━━━ Material to process ━━━
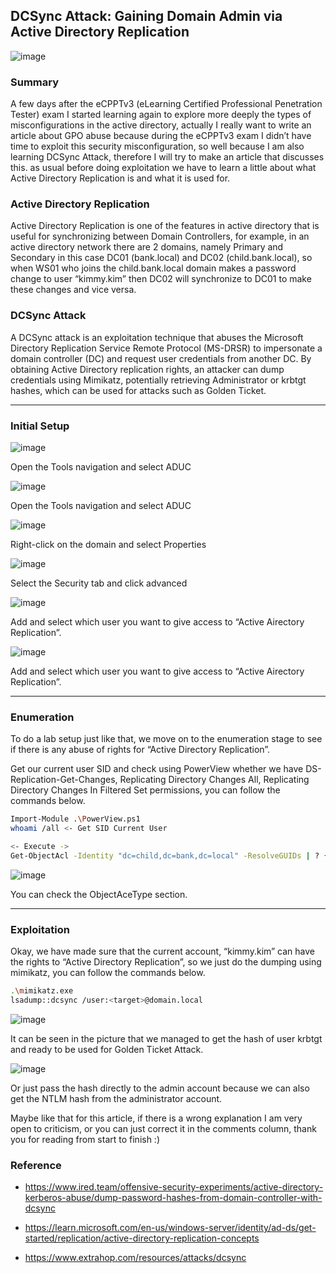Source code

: ## DCSync Attack: Gaining Domain Admin via Active Directory Replication

![image](https://github.com/user-attachments/assets/84e8c4a7-c52c-4a59-a6b1-e1b2abaf1c69)

### Summary
A few days after the eCPPTv3 (eLearning Certified Professional Penetration Tester) exam I started learning again to explore more deeply the types of misconfigurations in the active directory, actually I really want to write an article about GPO abuse because during the eCPPTv3 exam I didn’t have time to exploit this security misconfiguration, so well because I am also learning DCSync Attack, therefore I will try to make an article that discusses this. as usual before doing exploitation we have to learn a little about what Active Directory Replication is and what it is used for.

### Active Directory Replication
Active Directory Replication is one of the features in active directory that is useful for synchronizing between Domain Controllers, for example, in an active directory network there are 2 domains, namely Primary and Secondary in this case DC01 (bank.local) and DC02 (child.bank.local), so when WS01 who joins the child.bank.local domain makes a password change to user “kimmy.kim” then DC02 will synchronize to DC01 to make these changes and vice versa.

### DCSync Attack
A DCSync attack is an exploitation technique that abuses the Microsoft Directory Replication Service Remote Protocol (MS-DRSR) to impersonate a domain controller (DC) and request user credentials from another DC. By obtaining Active Directory replication rights, an attacker can dump credentials using Mimikatz, potentially retrieving Administrator or krbtgt hashes, which can be used for attacks such as Golden Ticket.

---
### Initial Setup
![image](https://github.com/user-attachments/assets/01dad5a1-bc48-4c64-a055-85cdf67bde42)

Open the Tools navigation and select ADUC


![image](https://github.com/user-attachments/assets/01dad5a1-bc48-4c64-a055-85cdf67bde42)

Open the Tools navigation and select ADUC


![image](https://github.com/user-attachments/assets/737d21ed-f73b-450e-ab9a-a1e89a2db99a)


Right-click on the domain and select Properties


![image](https://github.com/user-attachments/assets/1ec367f8-adc7-4447-afe4-717067753744)

Select the Security tab and click advanced


![image](https://github.com/user-attachments/assets/a53ec67a-7cca-4d48-a674-a1b2ae93afe2)

Add and select which user you want to give access to “Active Airectory Replication”.


![image](https://github.com/user-attachments/assets/275d3dba-0ded-416e-9432-80af05e6b494)

Add and select which user you want to give access to “Active Airectory Replication”.

---
### Enumeration
To do a lab setup just like that, we move on to the enumeration stage to see if there is any abuse of rights for “Active Directory Replication”.

Get our current user SID and check using PowerView whether we have DS-Replication-Get-Changes, Replicating Directory Changes All, Replicating Directory Changes In Filtered Set permissions, you can follow the commands below.


```bash
Import-Module .\PowerView.ps1
whoami /all <- Get SID Current User

<- Execute ->
Get-ObjectAcl -Identity "dc=child,dc=bank,dc=local" -ResolveGUIDs | ? {$_.SecurityIdentifier -match "S-1-5-21-3186528552-2144129351-4049443044-1104"}
```

![image](https://github.com/user-attachments/assets/d4c05236-3289-4446-8e45-11a450d41107)

You can check the ObjectAceType section.

---
### Exploitation
Okay, we have made sure that the current account, “kimmy.kim” can have the rights to “Active Directory Replication”, so we just do the dumping using mimikatz, you can follow the commands below.

```bash
.\mimikatz.exe
lsadump::dcsync /user:<target>@domain.local
```

![image](https://github.com/user-attachments/assets/0c261f81-b3a3-4c9e-8dc2-58e9b3f149a5)

It can be seen in the picture that we managed to get the hash of user krbtgt and ready to be used for Golden Ticket Attack.


![image](https://github.com/user-attachments/assets/84e8c4a7-c52c-4a59-a6b1-e1b2abaf1c69)

Or just pass the hash directly to the admin account because we can also get the NTLM hash from the administrator account.

Maybe like that for this article, if there is a wrong explanation I am very open to criticism, or you can just correct it in the comments column, thank you for reading from start to finish :)

### Reference
- https://www.ired.team/offensive-security-experiments/active-directory-kerberos-abuse/dump-password-hashes-from-domain-controller-with-dcsync

- https://learn.microsoft.com/en-us/windows-server/identity/ad-ds/get-started/replication/active-directory-replication-concepts

- https://www.extrahop.com/resources/attacks/dcsync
━━━
Which lines hold the string "like"? Copy all of them from the data above.

## Task response
To do a lab setup just like that, we move on to the enumeration stage to see if there is any abuse of rights for “Active Directory Replication”.
Maybe like that for this article, if there is a wrong explanation I am very open to criticism, or you can just correct it in the comments column, thank you for reading from start to finish :)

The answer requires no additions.